A claim against a multi-national ICT supplier by an English City Council is a great example of how the new Fair Trading Act legislation could affect NZ ICT suppliers. Limitation of liability (LoL) clauses are major protections relied on by ICT suppliers. The ICT supplier in that case couldn’t rely on its LoL clause and lost the case on that point for reasons that are common in NZ ICT deals with large corporate customers, including standard form terms, two strong contracting parties but with differences, insurance implications and time pressure to get the contract signed. The fact that the ICT supplier’s customer was also a strong and large corporate, for example, did not get it off the hook.
Having summarised the likely new law relating to B2B sales generally in our article, How to reduce exposure under NZ B2B supply contracts under new law,1 we now drill down to implications for LoL clauses ubiquitously found in ICT supply contracts. While the law changes bring benefits for ICT suppliers, there are still significant issues, and risk of liability beyond the LoL. ICT suppliers should review their contracts and sales processes carefully. This article is a case study highlighting the issues to be developed and resolved by ICT suppliers in the coming months.
What happened: the case study
In Fujitsu v St Albans and District Council,2 ICL, now Fujitsu, provided a computer system to St Albans for use in collecting rate-like charges from ratepayers. Due to a fault in the software, the charge was set too low. St Albans sued ICL under the contract. ICL said that its liability was limited by a LoL clause in its contract. But St Albans claimed that the term was unreasonable and should not be able to be relied upon, under the UK unfair contract term legislation applicable to B2B transactions.

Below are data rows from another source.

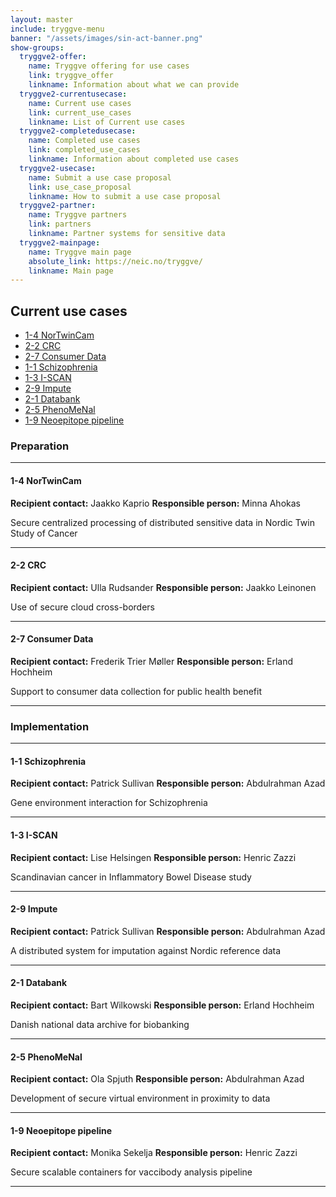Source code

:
 ```yaml
---
layout: master
include: tryggve-menu
banner: "/assets/images/sin-act-banner.png"
show-groups:
  tryggve2-offer:
    name: Tryggve offering for use cases
    link: tryggve_offer
    linkname: Information about what we can provide
  tryggve2-currentusecase:
    name: Current use cases
    link: current_use_cases
    linkname: List of Current use cases
  tryggve2-completedusecase:
    name: Completed use cases
    link: completed_use_cases
    linkname: Information about completed use cases
  tryggve2-usecase:
    name: Submit a use case proposal
    link: use_case_proposal
    linkname: How to submit a use case proposal
  tryggve2-partner:
    name: Tryggve partners
    link: partners
    linkname: Partner systems for sensitive data
  tryggve2-mainpage:
    name: Tryggve main page
    absolute_link: https://neic.no/tryggve/
    linkname: Main page
---
```



## Current use cases

* [1-4 NorTwinCam](#1-4-nortwincam)
* [2-2 CRC](#2-2-crc)
* [2-7 Consumer Data](#2-7-consumer-data)
* [1-1 Schizophrenia](#1-1-schizophrenia)
* [1-3 I-SCAN](#1-3-i-scan)
* [2-9 Impute](#2-9-impute)
* [2-1 Databank](#2-1-databank)
* [2-5 PhenoMeNal](#2-5-phenomenal)
* [1-9 Neoepitope pipeline](#1-9-neoepitope-pipeline)

### Preparation

---

#### 1-4 NorTwinCam

**Recipient contact:** Jaakko Kaprio
**Responsible person:** Minna Ahokas

Secure centralized processing of distributed sensitive data in Nordic Twin Study of Cancer

---

#### 2-2 CRC

**Recipient contact:** Ulla Rudsander
**Responsible person:** Jaakko Leinonen

Use of secure cloud cross-borders

---

#### 2-7 Consumer Data

**Recipient contact:** Frederik Trier Møller 
**Responsible person:** Erland Hochheim

Support to consumer data collection for public health benefit 

---

### Implementation

---

#### 1-1 Schizophrenia

**Recipient contact:** Patrick Sullivan
**Responsible person:** Abdulrahman Azad

Gene environment interaction for Schizophrenia 

---

#### 1-3 I-SCAN

**Recipient contact:** Lise Helsingen
**Responsible person:** Henric Zazzi

Scandinavian cancer in Inflammatory Bowel Disease study

---

#### 2-9 Impute

**Recipient contact:** Patrick Sullivan
**Responsible person:** Abdulrahman Azad

A distributed system for imputation against Nordic reference data

---

#### 2-1 Databank

**Recipient contact:** Bart Wilkowski
**Responsible person:** Erland Hochheim

Danish national data archive for biobanking

---

#### 2-5 PhenoMeNal

**Recipient contact:** Ola Spjuth
**Responsible person:** Abdulrahman Azad

Development of secure virtual environment in proximity to data

---

#### 1-9 Neoepitope pipeline

**Recipient contact:** Monika Sekelja
**Responsible person:** Henric Zazzi

Secure scalable containers for vaccibody analysis pipeline

---
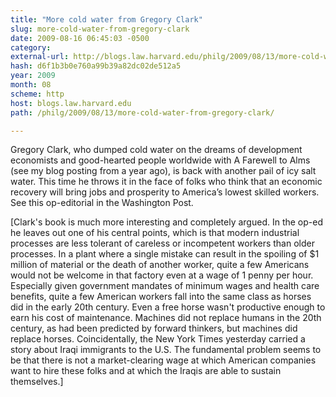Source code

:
 ```yaml
---
title: "More cold water from Gregory Clark"
slug: more-cold-water-from-gregory-clark
date: 2009-08-16 06:45:03 -0500
category: 
external-url: http://blogs.law.harvard.edu/philg/2009/08/13/more-cold-water-from-gregory-clark/
hash: d6f1b3b0e760a99b39a82dc02de512a5
year: 2009
month: 08
scheme: http
host: blogs.law.harvard.edu
path: /philg/2009/08/13/more-cold-water-from-gregory-clark/

---
```


Gregory Clark, who dumped cold water on the dreams of development economists and good-hearted people worldwide with A Farewell to Alms (see my blog posting from a year ago), is back with another pail of icy salt water. This time he throws it in the face of folks who think that an economic recovery will bring jobs and prosperity to America’s lowest skilled workers. See this op-editorial in the Washington Post.

[Clark's book is much more interesting and completely argued. In the op-ed he leaves out one of his central points, which is that modern industrial processes are less tolerant of careless or incompetent workers than older processes. In a plant where a single mistake can result in the spoiling of $1 million of material or the death of another worker, quite a few Americans would not be welcome in that factory even at a wage of 1 penny per hour. Especially given government mandates of minimum wages and health care benefits, quite a few American workers fall into the same class as horses did in the early 20th century. Even a free horse wasn't productive enough to earn his cost of maintenance. Machines did not replace humans in the 20th century, as had been predicted by forward thinkers, but machines did replace horses. Coincidentally, the New York Times yesterday carried a story about Iraqi immigrants to the U.S. The fundamental problem seems to be that there is not a market-clearing wage at which American companies want to hire these folks and at which the Iraqis are able to sustain themselves.]

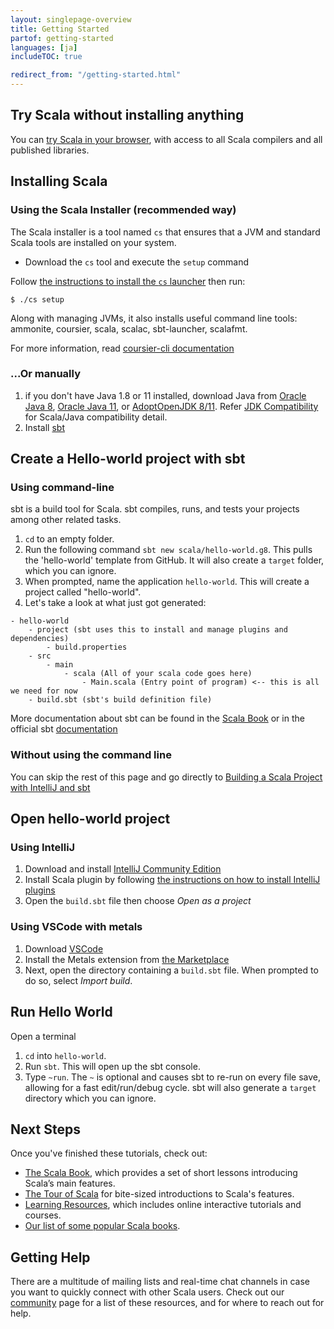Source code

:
```yaml
---
layout: singlepage-overview
title: Getting Started
partof: getting-started
languages: [ja]
includeTOC: true

redirect_from: "/getting-started.html"
---
```

## Try Scala without installing anything 
You can [try Scala in your browser](https://scastie.scala-lang.org/MHc7C9iiTbGfeSAvg8CKAA), with access to all Scala compilers and 
all published libraries.

##  Installing Scala
### Using the Scala Installer (recommended way)
The Scala installer is a tool named `cs` that ensures that a JVM and standard Scala tools are installed on your system.  

* Download the `cs` tool and execute the `setup` command

<div class="main-download">
    <div id="download-step-one">
        <p>Follow <a href="https://get-coursier.io/docs/cli-overview.html#install-native-launcher" target="_blank">the instructions to install the <code>cs</code> launcher</a> then run:</p>
        <p><code>$ ./cs setup</code></p>
    </div>
</div>


Along with managing JVMs, it also installs useful command line tools: 
ammonite, coursier, scala, scalac, sbt-launcher, scalafmt.

For more information, read [coursier-cli documentation](https://get-coursier.io/docs/cli-overview)

### ...Or manually
1. if you don't have Java 1.8 or 11 installed, download 
Java from [Oracle Java 8](https://www.oracle.com/java/technologies/javase-jdk8-downloads.html), [
Oracle Java 11](https://www.oracle.com/java/technologies/javase-jdk11-downloads.html), 
or [AdoptOpenJDK 8/11](https://adoptopenjdk.net/). Refer [JDK Compatibility](/overviews/jdk-compatibility/overview.html) for Scala/Java compatibility detail.
1. Install [sbt](https://www.scala-sbt.org/download.html)


## Create a Hello-world project with sbt
### Using command-line
sbt is a build tool for Scala. sbt compiles, runs, 
and tests your projects among other related tasks.

1. `cd` to an empty folder.
1. Run the following command `sbt new scala/hello-world.g8`.
This pulls the 'hello-world' template from GitHub.
It will also create a `target` folder, which you can ignore.
1. When prompted, name the application `hello-world`. This will
create a project called "hello-world".
1. Let's take a look at what just got generated:

```
- hello-world
    - project (sbt uses this to install and manage plugins and dependencies)
        - build.properties
    - src
        - main
            - scala (All of your scala code goes here)
                - Main.scala (Entry point of program) <-- this is all we need for now
    - build.sbt (sbt's build definition file)
```

More documentation about sbt can be found in the [Scala Book](/overviews/scala-book/scala-build-tool-sbt.html) 
or in the official sbt [documentation](https://www.scala-sbt.org/1.x/docs/index.html)

### Without using the command line
You can skip the rest of this page and go directly to [Building a Scala Project with IntelliJ and sbt](/getting-started/intellij-track/building-a-scala-project-with-intellij-and-sbt.html#next-steps)


## Open hello-world project
### Using IntelliJ
1. Download and install [IntelliJ Community Edition](https://www.jetbrains.com/idea/download/)
1. Install Scala plugin by following [the instructions on how to install IntelliJ plugins](https://www.jetbrains.com/help/idea/managing-plugins.html)
1. Open the `build.sbt` file then choose *Open as a project*

### Using VSCode with metals 
1. Download [VSCode](https://code.visualstudio.com/Download)
1. Install the Metals extension from [the Marketplace](https://marketplace.visualstudio.com/items?itemName=scalameta.metals)
1. Next, open the directory containing a `build.sbt` file. When prompted to do so, select *Import build*.

## Run Hello World
Open a terminal
1. `cd` into `hello-world`.
1. Run `sbt`. This will open up the sbt console.
1. Type `~run`. The `~` is optional and causes sbt to re-run on every file save,
allowing for a fast edit/run/debug cycle. sbt will also generate a `target` directory
which you can ignore.


## Next Steps
Once you've finished these tutorials, check out:

* [The Scala Book](/overviews/scala-book/introduction.html), which provides a set of short lessons introducing Scala’s main features.
* [The Tour of Scala](/tour/tour-of-scala.html) for bite-sized introductions to Scala's features.
* [Learning Resources](/learn.html), which includes online interactive tutorials and courses.
* [Our list of some popular Scala books](/books.html).

## Getting Help
There are a multitude of mailing lists and real-time chat channels in case you want to quickly connect with other Scala users. Check out our [community](https://scala-lang.org/community/) page for a list of these resources, and for where to reach out for help.

<!-- Hidden elements whose content are used to provide OS-specific download instructions.
 -- This is handled in `resources/js/functions.js`.
 --> 
<div style="display:none" id="stepOne-linux">
       <code class="hljs">$ curl -Lo cs https://git.io/coursier-cli-linux && chmod +x cs && ./cs setup </code> <br>
</div>
 
<div style="display:none" id="stepOne-unix">
    <p>Follow <a href="https://get-coursier.io/docs/cli-overview.html#install-native-launcher" target="_blank">the instructions to install the <code>cs</code> launcher</a> then run:</p>
    <p><code>$ ./cs setup</code></p>
</div>
 
<div style="display:none" id="stepOne-osx">
    <div class="highlight">
        <code class="hljs">$ brew install coursier/formulas/coursier && cs setup </code> <br>
    </div>
    <p>Alternatively, if you don't use Homebrew</p>
    <div class="highlight">
        <code class="hljs">$ curl -Lo cs https://git.io/coursier-cli-macos && chmod +x cs &&  (xattr -d com.apple.quarantine cs || true) && ./cs  setup </code> <br>
    </div>
</div>
  
<div style="display:none" id="stepOne-windows">
    <p>Download and execute <a href="https://git.io/coursier-cli-windows-exe">the Scala installer for Windows</a> based on coursier</p>
</div>
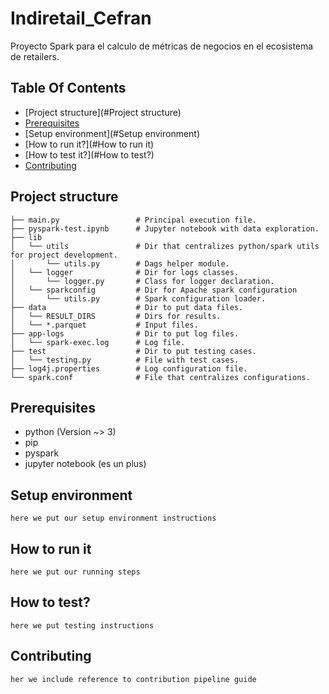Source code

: # Indiretail_Cefran

Proyecto Spark para el calculo de métricas de negocios en el ecosistema de retailers.

## Table Of Contents
- [Project structure](#Project structure)
- [Prerequisites](#Prerequisites)
- [Setup environment](#Setup environment)
- [How to run it?](#How to run it)
- [How to test it?](#How to test?)
- [Contributing](#Contributing)


## Project structure

```
├── main.py                 # Principal execution file.
├── pyspark-test.ipynb      # Jupyter notebook with data exploration.
├── lib
│   └── utils               # Dir that centralizes python/spark utils for project development.
│       └── utils.py        # Dags helper module.         
│   └── logger              # Dir for logs classes.
│       └── logger.py       # Class for logger declaration.
│   └── sparkconfig         # Dir for Apache spark configuration
│       └── utils.py        # Spark configuration loader.
├── data                    # Dir to put data files.
│   └── RESULT_DIRS         # Dirs for results.
│   └── *.parquet           # Input files.
├── app-logs                # Dir to put log files.
│   └── spark-exec.log      # Log file.
├── test                    # Dir to put testing cases.
│   └── testing.py          # File with test cases.
├── log4j.properties        # Log configuration file.
└── spark.conf              # File that centralizes configurations.
```

## Prerequisites

- python (Version ~> 3)
- pip
- pyspark
- jupyter notebook (es un plus)

## Setup environment

``here we put our setup environment instructions``

## How to run it

``here we put our running steps``

## How to test?

``here we put testing instructions``

## Contributing

``her we include reference to contribution pipeline guide``
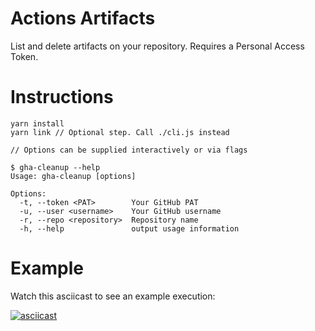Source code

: # Actions Artifacts

List and delete artifacts on your repository. Requires a Personal Access Token.

# Instructions

```
yarn install
yarn link // Optional step. Call ./cli.js instead

// Options can be supplied interactively or via flags

$ gha-cleanup --help
Usage: gha-cleanup [options]

Options:
  -t, --token <PAT>        Your GitHub PAT
  -u, --user <username>    Your GitHub username
  -r, --repo <repository>  Repository name
  -h, --help               output usage information

```

# Example

Watch this asciicast to see an example execution:

[![asciicast](https://asciinema.org/a/2IVCKwbSAUtOFVaG9ixxaAoo3.svg)](https://asciinema.org/a/2IVCKwbSAUtOFVaG9ixxaAoo3)


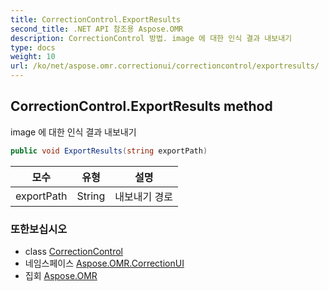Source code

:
 ```yaml
---
title: CorrectionControl.ExportResults
second_title: .NET API 참조용 Aspose.OMR
description: CorrectionControl 방법. image 에 대한 인식 결과 내보내기
type: docs
weight: 10
url: /ko/net/aspose.omr.correctionui/correctioncontrol/exportresults/
---
```

## CorrectionControl.ExportResults method

image 에 대한 인식 결과 내보내기

```csharp
public void ExportResults(string exportPath)
```

| 모수 | 유형 | 설명 |
| --- | --- | --- |
| exportPath | String | 내보내기 경로 |

### 또한보십시오

* class [CorrectionControl](../)
* 네임스페이스 [Aspose.OMR.CorrectionUI](../../correctioncontrol/)
* 집회 [Aspose.OMR](../../../)



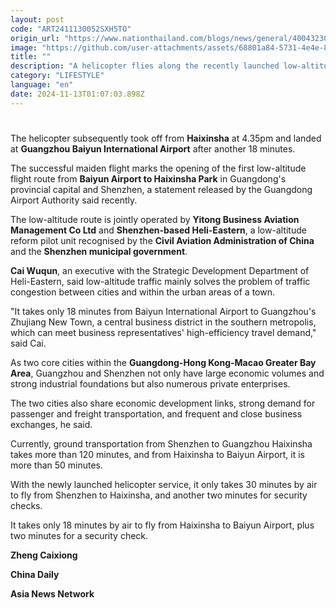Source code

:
 ```yaml
---
layout: post
code: "ART2411130052SXH5TO"
origin_url: "https://www.nationthailand.com/blogs/news/general/40043230"
image: "https://github.com/user-attachments/assets/68801a84-5731-4e4e-8f01-4d813d87fdc7"
title: ""
description: "A helicopter flies along the recently launched low-altitude flight route linking Shenzhen's downtown area and Guangzhou Haixinsha Park to Guangzhou Baiyun International Airport in Guangzhou, Guangdong province, at the end of October. [CHINA DAILY]"
category: "LIFESTYLE"
language: "en"
date: 2024-11-13T01:07:03.898Z
---
```


# 









The helicopter subsequently took off from **Haixinsha** at 4.35pm and landed at **Guangzhou Baiyun International Airport** after another 18 minutes.

The successful maiden flight marks the opening of the first low-altitude flight route from **Baiyun Airport to Haixinsha Park** in Guangdong's provincial capital and Shenzhen, a statement released by the Guangdong Airport Authority said recently.

The low-altitude route is jointly operated by **Yitong Business Aviation Management Co Ltd** and **Shenzhen-based Heli-Eastern**, a low-altitude reform pilot unit recognised by the **Civil Aviation Administration of China** and the **Shenzhen municipal government**.

**Cai Wuqun**, an executive with the Strategic Development Department of Heli-Eastern, said low-altitude traffic mainly solves the problem of traffic congestion between cities and within the urban areas of a town.

"It takes only 18 minutes from Baiyun International Airport to Guangzhou's Zhujiang New Town, a central business district in the southern metropolis, which can meet business representatives' high-efficiency travel demand," said Cai.

As two core cities within the **Guangdong-Hong Kong-Macao Greater Bay Area**, Guangzhou and Shenzhen not only have large economic volumes and strong industrial foundations but also numerous private enterprises.

The two cities also share economic development links, strong demand for passenger and freight transportation, and frequent and close business exchanges, he said.

Currently, ground transportation from Shenzhen to Guangzhou Haixinsha takes more than 120 minutes, and from Haixinsha to Baiyun Airport, it is more than 50 minutes.

With the newly launched helicopter service, it only takes 30 minutes by air to fly from Shenzhen to Haixinsha, and another two minutes for security checks.

It takes only 18 minutes by air to fly from Haixinsha to Baiyun Airport, plus two minutes for a security check.

**Zheng Caixiong**

**China Daily**

**Asia News Network**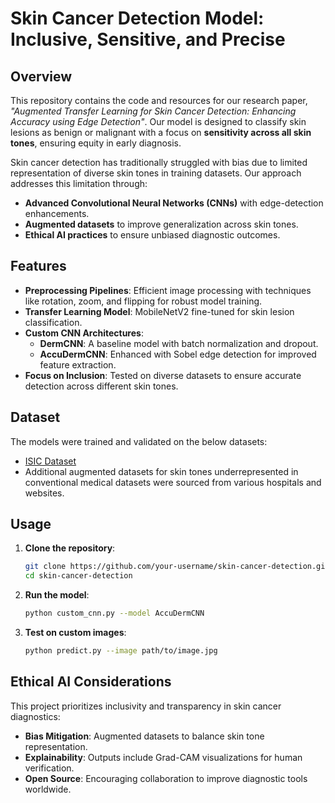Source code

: 
# Skin Cancer Detection Model: Inclusive, Sensitive, and Precise

## Overview
This repository contains the code and resources for our research paper, *"Augmented Transfer Learning for Skin Cancer Detection: Enhancing Accuracy using Edge Detection"*. Our model is designed to classify skin lesions as benign or malignant with a focus on **sensitivity across all skin tones**, ensuring equity in early diagnosis.

Skin cancer detection has traditionally struggled with bias due to limited representation of diverse skin tones in training datasets. Our approach addresses this limitation through:
- **Advanced Convolutional Neural Networks (CNNs)** with edge-detection enhancements.
- **Augmented datasets** to improve generalization across skin tones.
- **Ethical AI practices** to ensure unbiased diagnostic outcomes.

## Features
- **Preprocessing Pipelines**: Efficient image processing with techniques like rotation, zoom, and flipping for robust model training.
- **Transfer Learning Model**: MobileNetV2 fine-tuned for skin lesion classification.
- **Custom CNN Architectures**:
  - **DermCNN**: A baseline model with batch normalization and dropout.
  - **AccuDermCNN**: Enhanced with Sobel edge detection for improved feature extraction.
- **Focus on Inclusion**: Tested on diverse datasets to ensure accurate detection across different skin tones.

## Dataset
The models were trained and validated on the below datasets:
- [ISIC Dataset](https://isic-archive.com/)
- Additional augmented datasets for skin tones underrepresented in conventional medical datasets were sourced from various hospitals and websites.

## Usage
1. **Clone the repository**:
   ```bash
   git clone https://github.com/your-username/skin-cancer-detection.git
   cd skin-cancer-detection
   ```


2. **Run the model**:
   ```bash
   python custom_cnn.py --model AccuDermCNN
   ```

4. **Test on custom images**:
   ```bash
   python predict.py --image path/to/image.jpg
   ```

## Ethical AI Considerations
This project prioritizes inclusivity and transparency in skin cancer diagnostics:
- **Bias Mitigation**: Augmented datasets to balance skin tone representation.
- **Explainability**: Outputs include Grad-CAM visualizations for human verification.
- **Open Source**: Encouraging collaboration to improve diagnostic tools worldwide.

Reasons for this included facts that are also commonplace in deals between multi-national and national ICT vendors, and NZ larger corporates, including the public sector. Those reasons include:
- ICL was a multi-national with large assets and far higher insurance cover than the LoL cap3 (compared with St Albans Council, which would have to increase rates and/or reduce services due to the error);
- ICL was the one making the profit;
- ICL was in a strong bargaining position. While St Albans had raised the LoL cap during negotiations, they decided not to pursue that further as ICL said they would have to escalate the issue to their in-house lawyers. If that happened, St Albans wouldn’t be able to meet its timetable for implementation of the charge, and so it had no realistic option but to accept the LoL. In our experience, such time pressure, and variations on that theme, are commonplace.
- ICL didn’t offer consideration such as a reduced price to accept the limitation;
- St Albans had no opportunity of getting better terms elsewhere, as other suppliers had similar LoL terms.
The Court of Appeal confirmed4 that the LoL clause was not fair and reasonable under the UK legislation including for the bulletpointed reasons. There are overlaps with the NZ legislation, even though the UK regime applies to contract terms as such and the NZ legislation applies to attempts to disclaim FTA liability.5 Given the facts outlined above often arise on NZ ICT deals, this is a useful case study to show the sorts of issues that may arise when interpreting and applying the new NZ legislation. For example, sales to large corporates and public sector entities will not necessarily be outside the NZ regime striking out FTA disclaimers. ICT suppliers will need to look closely at their contracts and sales processes over the coming months.